*** Opening Provided records ***
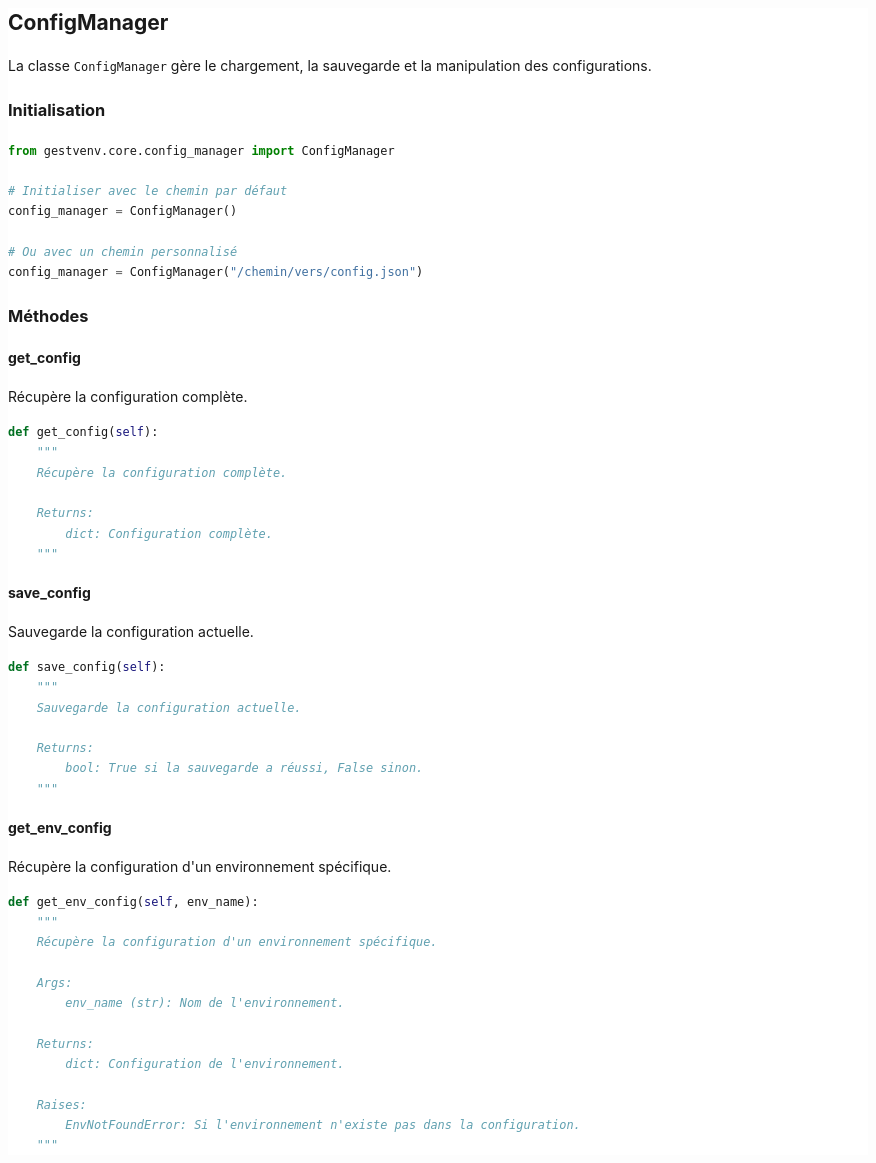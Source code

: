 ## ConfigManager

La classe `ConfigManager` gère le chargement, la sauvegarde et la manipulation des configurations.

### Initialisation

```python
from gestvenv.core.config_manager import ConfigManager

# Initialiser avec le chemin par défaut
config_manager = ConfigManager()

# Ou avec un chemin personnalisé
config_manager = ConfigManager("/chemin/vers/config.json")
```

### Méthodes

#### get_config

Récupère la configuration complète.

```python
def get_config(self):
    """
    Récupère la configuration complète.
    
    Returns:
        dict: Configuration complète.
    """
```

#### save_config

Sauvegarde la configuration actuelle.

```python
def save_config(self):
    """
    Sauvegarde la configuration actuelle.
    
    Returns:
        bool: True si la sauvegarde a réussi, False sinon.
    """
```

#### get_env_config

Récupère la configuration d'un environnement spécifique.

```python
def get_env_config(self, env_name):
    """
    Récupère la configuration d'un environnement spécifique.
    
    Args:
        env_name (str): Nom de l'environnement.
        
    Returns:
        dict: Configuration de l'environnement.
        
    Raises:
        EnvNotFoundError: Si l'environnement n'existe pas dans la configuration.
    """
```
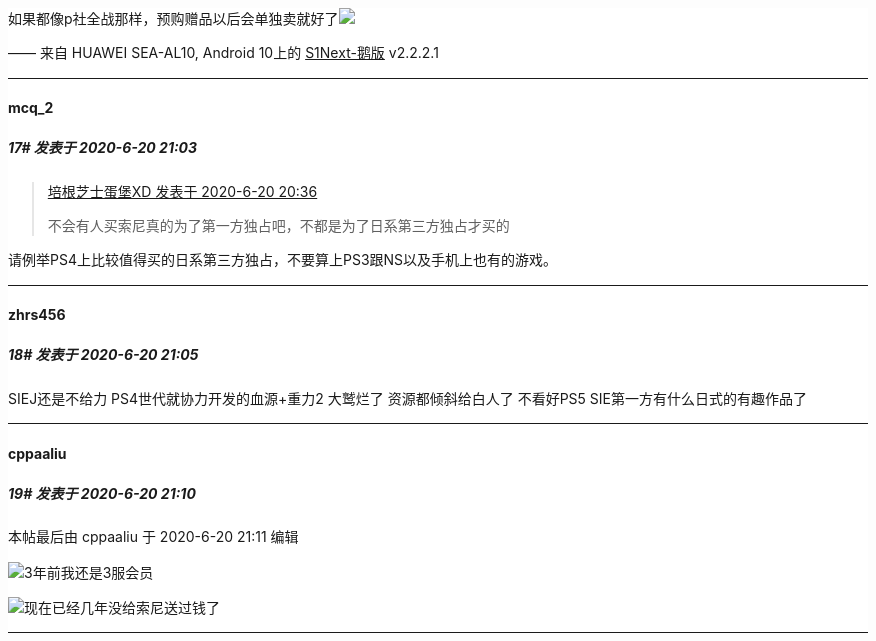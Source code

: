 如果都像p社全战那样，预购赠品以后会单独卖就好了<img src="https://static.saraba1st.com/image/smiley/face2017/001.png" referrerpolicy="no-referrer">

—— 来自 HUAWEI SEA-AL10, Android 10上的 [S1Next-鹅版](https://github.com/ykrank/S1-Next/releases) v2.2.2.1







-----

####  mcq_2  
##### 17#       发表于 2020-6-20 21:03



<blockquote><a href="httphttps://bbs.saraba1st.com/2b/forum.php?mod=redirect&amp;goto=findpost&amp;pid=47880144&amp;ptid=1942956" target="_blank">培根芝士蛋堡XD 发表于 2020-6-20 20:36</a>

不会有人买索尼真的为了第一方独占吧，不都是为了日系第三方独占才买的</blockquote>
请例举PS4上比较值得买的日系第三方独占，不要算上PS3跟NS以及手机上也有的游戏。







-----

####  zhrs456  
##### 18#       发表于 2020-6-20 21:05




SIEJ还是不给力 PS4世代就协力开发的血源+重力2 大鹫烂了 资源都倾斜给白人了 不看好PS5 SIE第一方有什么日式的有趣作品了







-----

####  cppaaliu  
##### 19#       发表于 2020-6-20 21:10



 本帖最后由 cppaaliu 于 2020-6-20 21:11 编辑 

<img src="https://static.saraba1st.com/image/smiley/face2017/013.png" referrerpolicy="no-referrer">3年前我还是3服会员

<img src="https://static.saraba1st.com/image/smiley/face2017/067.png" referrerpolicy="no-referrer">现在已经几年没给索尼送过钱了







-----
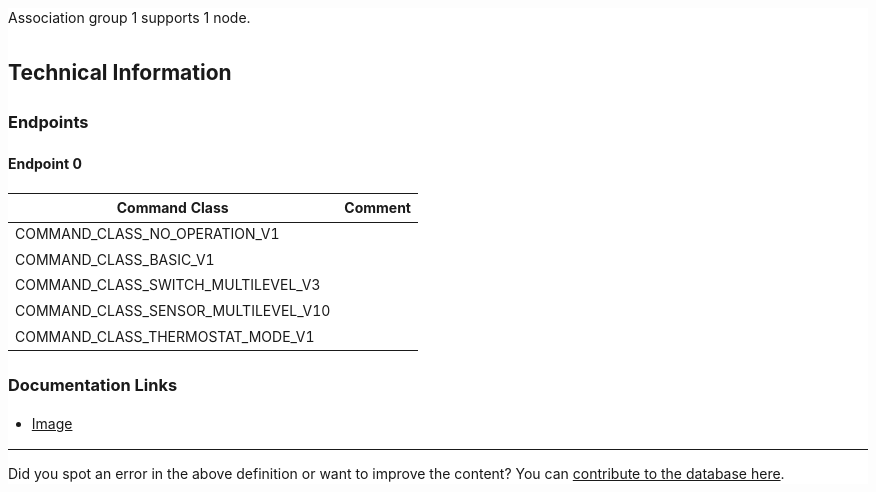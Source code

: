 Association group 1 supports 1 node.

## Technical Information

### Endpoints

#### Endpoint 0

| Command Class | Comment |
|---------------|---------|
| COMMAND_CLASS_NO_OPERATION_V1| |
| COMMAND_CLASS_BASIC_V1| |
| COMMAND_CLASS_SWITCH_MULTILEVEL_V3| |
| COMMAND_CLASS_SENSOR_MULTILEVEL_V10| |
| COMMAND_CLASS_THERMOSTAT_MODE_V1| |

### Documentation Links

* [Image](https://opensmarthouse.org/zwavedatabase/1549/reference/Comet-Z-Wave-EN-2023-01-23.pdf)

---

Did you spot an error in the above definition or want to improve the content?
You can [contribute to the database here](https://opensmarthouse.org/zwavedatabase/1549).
*** Closing Provided records ***
Answer with a single number: how many lines above hold the word "static"?

3